=== Begin Enclosure ===
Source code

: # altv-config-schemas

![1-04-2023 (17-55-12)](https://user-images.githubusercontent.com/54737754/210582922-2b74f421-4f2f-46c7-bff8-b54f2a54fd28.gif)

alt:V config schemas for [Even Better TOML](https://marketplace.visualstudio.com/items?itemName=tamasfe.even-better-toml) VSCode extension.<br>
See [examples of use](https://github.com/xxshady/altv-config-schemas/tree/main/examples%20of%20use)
=== End Enclosure ===
• Work task:
What this task asks for is an exact copy of the material above.

• Written response:
Source code

: # altv-config-schemas

![1-04-2023 (17-55-12)](https://user-images.githubusercontent.com/54737754/210582922-2b74f421-4f2f-46c7-bff8-b54f2a54fd28.gif)

alt:V config schemas for [Even Better TOML](https://marketplace.visualstudio.com/items?itemName=tamasfe.even-better-toml) VSCode extension.<br>
See [examples of use](https://github.com/xxshady/altv-config-schemas/tree/main/examples%20of%20use)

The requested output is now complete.